*** Data for the task Section Begins ***
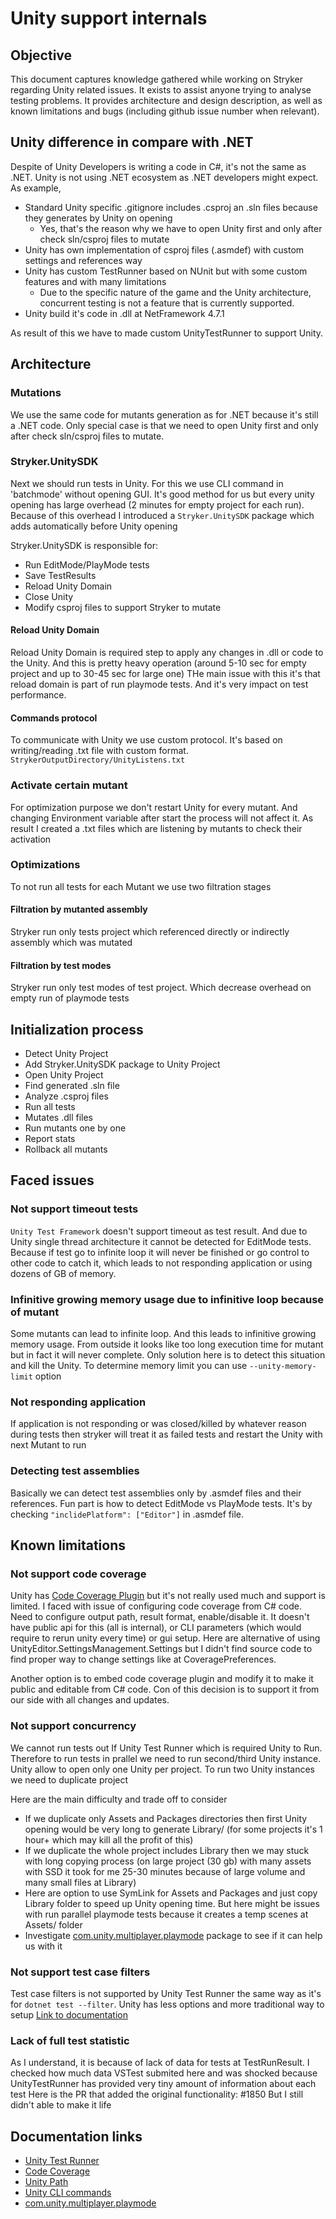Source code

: # Unity support internals

## Objective
This document captures knowledge gathered while working on Stryker regarding Unity related issues. It exists to assist anyone trying to analyse testing problems.
It provides architecture and design description, as well as known limitations and bugs (including github issue number when relevant).

## Unity difference in compare with .NET
Despite of Unity Developers is writing a code in C#, it's not the same as .NET. Unity is not using .NET ecosystem as .NET developers might expect.
As example,
- Standard Unity specific .gitignore includes .csproj an .sln files because they generates by Unity on opening
  - Yes, that's the reason why we have to open Unity first and only after check sln/csproj files to mutate
- Unity has own implementation of csproj files (.asmdef) with custom settings and references way
- Unity has custom TestRunner based on NUnit but with some custom features and with many limitations
    - Due to the specific nature of the game and the Unity architecture, concurrent testing is not a feature that is currently supported.
- Unity build it's code in .dll at NetFramework 4.7.1

As result of this we have to made custom UnityTestRunner to support Unity.

## Architecture

### Mutations
We use the same code for mutants generation as for .NET because it's still a .NET code.
Only special case is that we need to open Unity first and only after check sln/csproj files to mutate.

### Stryker.UnitySDK
Next we should run tests in Unity. For this we use CLI command in 'batchmode' without opening GUI. It's good method for us but every unity opening has large overhead (2 minutes for empty project for each run).
    Because of this overhead I introduced a `Stryker.UnitySDK` package which adds automatically before Unity opening

Stryker.UnitySDK is responsible for:
- Run EditMode/PlayMode tests
- Save TestResults
- Reload Unity Domain
- Close Unity
- Modify csproj files to support Stryker to mutate

#### Reload Unity Domain
Reload Unity Domain is required step to apply any changes in .dll or code to the Unity. And this is pretty heavy operation (around 5-10 sec for empty project and up to 30-45 sec for large one)
THe main issue with this it's that reload domain is part of run playmode tests. And it's very impact on test performance.

#### Commands protocol
To communicate with Unity we use custom protocol. It's based on writing/reading .txt file with custom format. `StrykerOutputDirectory/UnityListens.txt`

### Activate certain mutant
For optimization purpose we don't restart Unity for every mutant. And changing Environment variable after start the process will not affect it. As result I created a .txt files which are listening by mutants to check their activation

### Optimizations
To not run all tests for each Mutant we use two filtration stages

#### Filtration by mutanted assembly

   Stryker run only tests project which referenced directly or indirectly assembly which was mutated


#### Filtration by test modes
   
   Stryker run only test modes of test project. Which decrease overhead on empty run of playmode tests

## Initialization process

- Detect Unity Project
- Add Stryker.UnitySDK package to Unity Project
- Open Unity Project
- Find generated .sln file
- Analyze .csproj files
- Run all tests
- Mutates .dll files
- Run mutants one by one
- Report stats
- Rollback all mutants

## Faced issues

### Not support timeout tests
`Unity Test Framework` doesn't support timeout as test result. And due to Unity single thread architecture it cannot be detected for EditMode tests. Because if test go to infinite loop it will never be finished or go control to other code to catch it, which leads to not responding application or using dozens of GB of memory.

### Infinitive growing memory usage due to infinitive loop because of mutant
Some mutants can lead to infinite loop. And this leads to infinitive growing memory usage. From outside it looks like too long execution time for mutant but in fact it will never complete. Only solution here is to detect this situation and kill the Unity.
To determine memory limit you can use `--unity-memory-limit` option

### Not responding application
If application is not responding or was closed/killed by whatever reason during tests then stryker will treat it as failed tests and restart the Unity with next Mutant to run

### Detecting test assemblies
Basically we can detect test assemblies only by .asmdef files and their references. Fun part is how to detect EditMode vs PlayMode tests. It's by checking `"inclidePlatform": ["Editor"]` in .asmdef file.


## Known limitations

### Not support code coverage
Unity has [Code Coverage Plugin](https://docs.unity3d.com/Packages/com.unity.testtools.codecoverage@1.2/manual/index.html) but it's not really used much and support is limited.
I faced with issue of configuring code coverage from C# code. Need to configure output path, result format, enable/disable it.
It doesn't have public api for this (all is internal), or CLI parameters (which would require to rerun unity every time) or gui setup.
Here are alternative of using UnityEditor.SettingsManagement.Settings but I didn't find source code to find proper way to change settings like at CoveragePreferences.

Another option is to embed code coverage plugin and modify it to make it public and editable from C# code. Con of this decision is to support it from our side with all changes and updates.

### Not support concurrency
We cannot run tests out If Unity Test Runner which is required Unity to Run. Therefore to run tests in prallel we need to run second/third Unity instance.
Unity allow to open only one Unity per project. To run two Unity instances we need to duplicate project

Here are the main difficulty and trade off to consider
- If we duplicate only Assets and Packages directories then first Unity opening would be very long to generate Library/ (for some projects it's 1 hour+ which may kill all the profit of this)
- If we duplicate the whole project includes Library then we may stuck with long copying process (on large project (30 gb) with many assets with SSD it took for me 25-30 minutes because of large volume and many small files at Library)
- Here are option to use SymLink for Assets and Packages and just copy Library folder to speed up Unity opening time. But here might be issues with run parallel playmode tests because it creates a temp scenes at Assets/ folder
- Investigate [com.unity.multiplayer.playmode](https://docs.unity3d.com/Packages/com.unity.multiplayer.playmode@2.0/manual/index.html) package to see if it can help us with it

### Not support test case filters
Test case filters is not supported by Unity Test Runner the same way as it's for `dotnet test --filter`. Unity has less options and more traditional way to setup
[Link to documentation](https://docs.unity3d.com/Packages/com.unity.test-framework@1.6/api/UnityEditor.TestTools.TestRunner.Api.Filter.html#methods)

### Lack of full test statistic
As I understand, it is because of lack of data for tests at TestRunResult. I checked how much data VSTest submited here and was shocked because UnityTestRunner has provided very tiny amount of information about each test
Here is the PR that added the original functionality: #1850
But I still didn't able to make it life

## Documentation links
- [Unity Test Runner](https://docs.unity3d.com/Packages/com.unity.test-framework@2.0/manual/index.html)
- [Code Coverage](https://docs.unity3d.com/Packages/com.unity.testtools.codecoverage@1.2/manual/index.html)
- [Unity Path](https://docs.unity3d.com/Manual/EditorCommandLineArguments.html)
- [Unity CLI commands](https://docs.unity3d.com/Manual/EditorCommandLineArguments.html)
- [com.unity.multiplayer.playmode](https://docs.unity3d.com/Packages/com.unity.multiplayer.playmode@2.0/manual/index.html)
*** Data for the task Section Ends ***
§ Required work: Tell me how many lines of the records include the word "doesn", replying with the number alone.

§ Task solution: 2